T. Tamilselvi, C. Vijayakumaran, K. Revathi, A. Ponmalar, "Deep Derma Scan: A Proactive Diagnosis System for Predicting Malignant Skin Tumor with Deep Learning Mechanisms," International Journal of Engineering Trends and Technology, vol. 70, no. 8, pp. 310-317, 2022. Crossref, https://doi.org/10.14445/22315381/IJETT-V70I8P232
Abstract
The transformation in DNA due to the continuous, unprotected exposure to ultraviolet rays and high toxic chemical
management in occupational settings causes skin cancer in general. There exist two major types of skin cancer, namely
melanoma and non-melanoma. The basal carcinoma and squamous carcinoma are categorized under the non-melanoma type
of cancer. As per the recent statistical report by the world cancer research fund of the American institute of cancer research,
melanoma skin is attributed as the nineteenth most commonly occurred cancer irrespective of age and gender worldwide.

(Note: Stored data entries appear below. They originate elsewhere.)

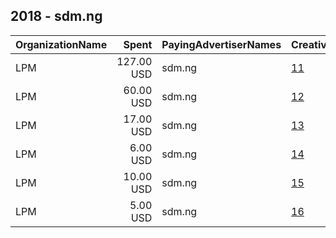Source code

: ## 2018 - sdm.ng 
|OrganizationName|Spent|PayingAdvertiserNames|CreativeUrls|Impressions|Genders|AgeBrackets|CountryCodes|BillingAddresses|CandidateBallotInformation|
|:---|---:|:---|:---|---:|:---|:---|:---|:---|:---|
|LPM|127.00 USD|sdm.ng|[11](https://www.snap.com/political-ads/asset/c4f81dcfdb87963c39929b8f5d5feef58f2c2be75b5686f49399b535bd077120?mediaType=jpg)|41,016|MALE|30+|nigeria|GB||
|LPM|60.00 USD|sdm.ng|[12](https://www.snap.com/political-ads/asset/1741e04df1aad28de3cd77a85228ab1d3ea37bc240ec18f14b796bf1ead82720?mediaType=jpg)|15,116||29+|nigeria|GB||
|LPM|17.00 USD|sdm.ng|[13](https://www.snap.com/political-ads/asset/bb835d70997380eb083b53934e64fcdb6502e5b0eb54d6da726f097f189e6742?mediaType=png)|11,843|MALE|30+|nigeria|GB||
|LPM|6.00 USD|sdm.ng|[14](https://www.snap.com/political-ads/asset/5c0b704a914d61c9d0b94a90d92c76fdfccdc45b9cc4fb035af2a00ac19b1ef5?mediaType=png)|4,846|MALE|30+|nigeria|GB||
|LPM|10.00 USD|sdm.ng|[15](https://www.snap.com/political-ads/asset/b71274097fa9e6f38fbb960b3a6b892c30d5c9af2b25c0d8222d2fa5a9d7b32e?mediaType=jpg)|3,842||29+|nigeria|GB||
|LPM|5.00 USD|sdm.ng|[16](https://www.snap.com/political-ads/asset/857127e1b0ea51ca385cc5d9b11fe5baeda1db93e71844ebb6982f8b4d4c00cf?mediaType=jpg)|1,414||29+|nigeria|GB||
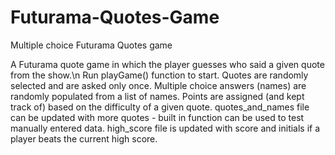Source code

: # Futurama-Quotes-Game
Multiple choice Futurama Quotes game

A Futurama quote game in which the player guesses who said a given quote from the show.\n
Run playGame() function to start.
Quotes are randomly selected and are asked only once.
Multiple choice answers (names) are randomly populated from a list of names.
Points are assigned (and kept track of) based on the difficulty of a given quote.
quotes_and_names file can be updated with more quotes - built in function can be used to test manually entered data.
high_score file is updated with score and initials if a player beats the current high score.
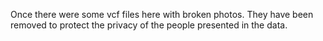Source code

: Once there were some vcf files here with broken photos. They have been removed to protect the privacy of the people presented in the data.
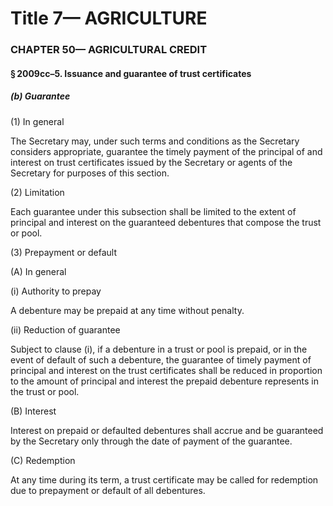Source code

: 
# Title 7— AGRICULTURE
### CHAPTER 50— AGRICULTURAL CREDIT
#### § 2009cc–5. Issuance and guarantee of trust certificates
##### (b) Guarantee

(1) In general

The Secretary may, under such terms and conditions as the Secretary considers appropriate, guarantee the timely payment of the principal of and interest on trust certificates issued by the Secretary or agents of the Secretary for purposes of this section.

(2) Limitation

Each guarantee under this subsection shall be limited to the extent of principal and interest on the guaranteed debentures that compose the trust or pool.

(3) Prepayment or default

(A) In general

(i) Authority to prepay

A debenture may be prepaid at any time without penalty.

(ii) Reduction of guarantee

Subject to clause (i), if a debenture in a trust or pool is prepaid, or in the event of default of such a debenture, the guarantee of timely payment of principal and interest on the trust certificates shall be reduced in proportion to the amount of principal and interest the prepaid debenture represents in the trust or pool.

(B) Interest

Interest on prepaid or defaulted debentures shall accrue and be guaranteed by the Secretary only through the date of payment of the guarantee.

(C) Redemption

At any time during its term, a trust certificate may be called for redemption due to prepayment or default of all debentures.
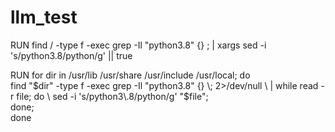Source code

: # llm_test
RUN find / -type f -exec grep -Il "python3.8" {} \; | xargs sed -i 's/python3\.8/python/g' || true

RUN for dir in /usr/lib /usr/share /usr/include /usr/local; do \
      find "$dir" -type f -exec grep -Il "python3.8" {} \; 2>/dev/null \
      | while read -r file; do \
          sed -i 's/python3\.8/python/g' "$file"; \
        done; \
    done

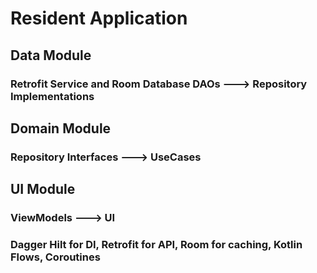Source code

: # Resident Application

## Data Module
### Retrofit Service and Room Database DAOs ---> Repository Implementations

## Domain Module
### Repository Interfaces ---> UseCases

## UI Module
### ViewModels ---> UI

### Dagger Hilt for DI, Retrofit for API, Room for caching, Kotlin Flows, Coroutines

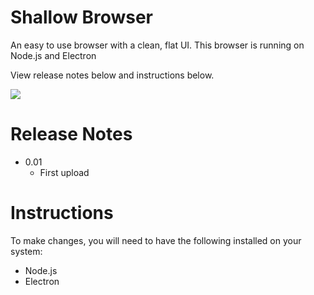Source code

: # Shallow Browser
An easy to use browser with a clean, flat UI. This browser is running on Node.js and Electron

View release notes below and instructions below.

<img src="https://avalix.net/content/img/shallow-prev.png" />

# Release Notes

<ul>
  <li>0.01
    <ul>
      <li>First upload</li>
    </ul>
  </li>
</ul>

# Instructions

To make changes, you will need to have the following installed on your system:

<ul>
  <li>Node.js</li>
  <li>Electron</li>
</ul>

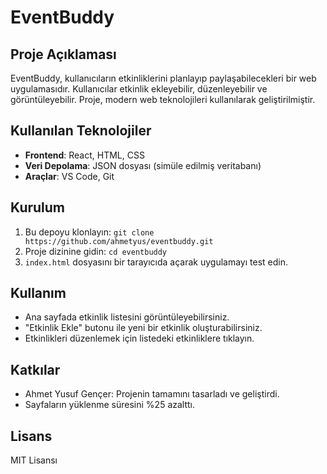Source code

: # EventBuddy

   ## Proje Açıklaması
   EventBuddy, kullanıcıların etkinliklerini planlayıp paylaşabilecekleri bir web uygulamasıdır. Kullanıcılar etkinlik ekleyebilir, düzenleyebilir ve görüntüleyebilir. Proje, modern web teknolojileri kullanılarak geliştirilmiştir.

   ## Kullanılan Teknolojiler
   - **Frontend**: React, HTML, CSS
   - **Veri Depolama**: JSON dosyası (simüle edilmiş veritabanı)
   - **Araçlar**: VS Code, Git

   ## Kurulum
   1. Bu depoyu klonlayın: `git clone https://github.com/ahmetyus/eventbuddy.git`
   2. Proje dizinine gidin: `cd eventbuddy`
   3. `index.html` dosyasını bir tarayıcıda açarak uygulamayı test edin.

   ## Kullanım
   - Ana sayfada etkinlik listesini görüntüleyebilirsiniz.
   - "Etkinlik Ekle" butonu ile yeni bir etkinlik oluşturabilirsiniz.
   - Etkinlikleri düzenlemek için listedeki etkinliklere tıklayın.

   ## Katkılar
   - Ahmet Yusuf Gençer: Projenin tamamını tasarladı ve geliştirdi.
   - Sayfaların yüklenme süresini %25 azalttı.

   ## Lisans
   MIT Lisansı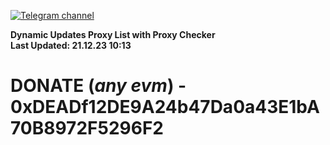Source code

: [![Telegram channel](https://img.shields.io/endpoint?url=https://runkit.io/damiankrawczyk/telegram-badge/branches/master?url=https://t.me/n4z4v0d)](https://t.me/n4z4v0d) 

**Dynamic Updates Proxy List with Proxy Checker**  
**Last Updated: 21.12.23 10:13**

# DONATE (_any evm_) - 0xDEADf12DE9A24b47Da0a43E1bA70B8972F5296F2

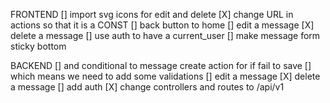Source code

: FRONTEND
[] import svg icons for edit and delete
[X] change URL in actions so that it is a CONST
[] back button to home
[] edit a message
[X] delete a message
[] use auth to have a current_user
[] make message form sticky bottom 


BACKEND
[] and conditional to message create action for if fail to save
[] which means we need to add some validations
[] edit a message
[X] delete a message
[] add auth
[X] change controllers and routes to /api/v1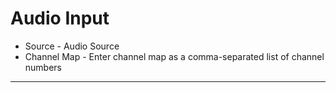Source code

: # Audio Input 

* Source - Audio Source
* Channel Map - Enter channel map as a comma-separated list of channel numbers

---
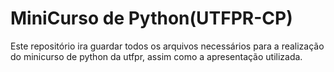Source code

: # MiniCurso de Python(UTFPR-CP)

Este repositório ira guardar todos os arquivos necessários para a realização do minicurso de python da utfpr,
assim como a apresentação utilizada.
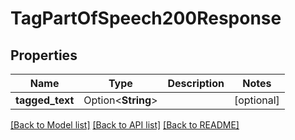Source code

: # TagPartOfSpeech200Response

## Properties

Name | Type | Description | Notes
------------ | ------------- | ------------- | -------------
**tagged_text** | Option<**String**> |  | [optional]

[[Back to Model list]](../README.md#documentation-for-models) [[Back to API list]](../README.md#documentation-for-api-endpoints) [[Back to README]](../README.md)


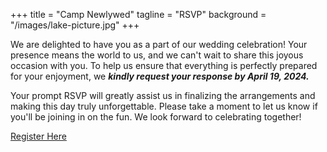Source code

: +++
title = "Camp Newlywed"
tagline = "RSVP"
background = "/images/lake-picture.jpg"
+++

We are delighted to have you as a part of our wedding celebration! Your presence means the world to us, and we can't wait to share this joyous occasion with you. To help us ensure that everything is perfectly prepared for your enjoyment, we ***kindly request your response by April 19, 2024.*** 

Your prompt RSVP will greatly assist us in finalizing the arrangements and making this day truly unforgettable. Please take a moment to let us know if you'll be joining in on the fun. We look forward to celebrating together!


<a href="#" class="button">Register Here</a>
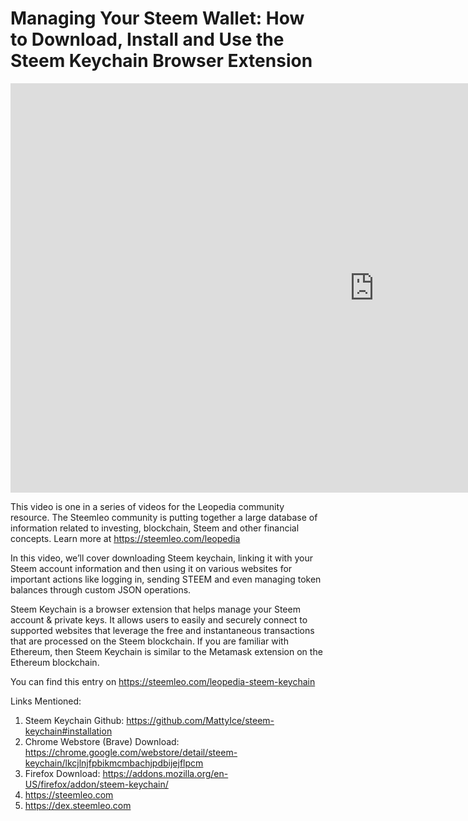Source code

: # Managing Your Steem Wallet: How to Download, Install and Use the Steem Keychain Browser Extension

<iframe width="1164" height="655" src="https://www.youtube.com/embed/wEPJ_KZU4FY" frameborder="0" allow="accelerometer; autoplay; encrypted-media; gyroscope; picture-in-picture" allowfullscreen></iframe>

This video is one in a series of videos for the Leopedia community resource. The Steemleo community is putting together a large database of information related to investing, blockchain, Steem and other financial concepts. Learn more at https://steemleo.com/leopedia

In this video, we’ll cover downloading Steem keychain, linking it with your Steem account information and then using it on various websites for important actions like logging in, sending STEEM and even managing token balances through custom JSON operations. 

Steem Keychain is a browser extension that helps manage your Steem account & private keys. It allows users to easily and securely connect to supported websites that leverage the free and instantaneous transactions that are processed on the Steem blockchain. If you are familiar with Ethereum, then Steem Keychain is similar to the Metamask extension on the Ethereum blockchain. 

You can find this entry on https://steemleo.com/leopedia-steem-keychain 

Links Mentioned:
1. Steem Keychain Github: https://github.com/MattyIce/steem-keychain#installation
2. Chrome Webstore (Brave) Download: https://chrome.google.com/webstore/detail/steem-keychain/lkcjlnjfpbikmcmbachjpdbijejflpcm
3. Firefox Download: https://addons.mozilla.org/en-US/firefox/addon/steem-keychain/
4. https://steemleo.com
5. https://dex.steemleo.com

Also, it reveals that non-melanoma is the fifth most prevalent skin cancer worldwide, but it is less likely to grow, spread and be
treatable. The early identification of the malignant skin tumor with periodic treatment increases the survival rate of melanoma
patients. The initial screening and regular monitoring reduce the risks of becoming benign into a cancerous cell. The existing
solutions are profound in this area, as mobile applications are insufficient to prove their accuracy in diagnosing. They missed
out on large cases as unpredicted, even the physical examination by doctors. The deep learning technologies will enhance the
performance of accurate prediction of malignant tumors in advance. In this work, an optimized deep neural network model is
developed to predict skin cancer and evaluated against the most prevalent machine learning models.
Keywords
Deep learning, Image processing, Malignant tumor, Proactive diagnostic system, Skin cancer.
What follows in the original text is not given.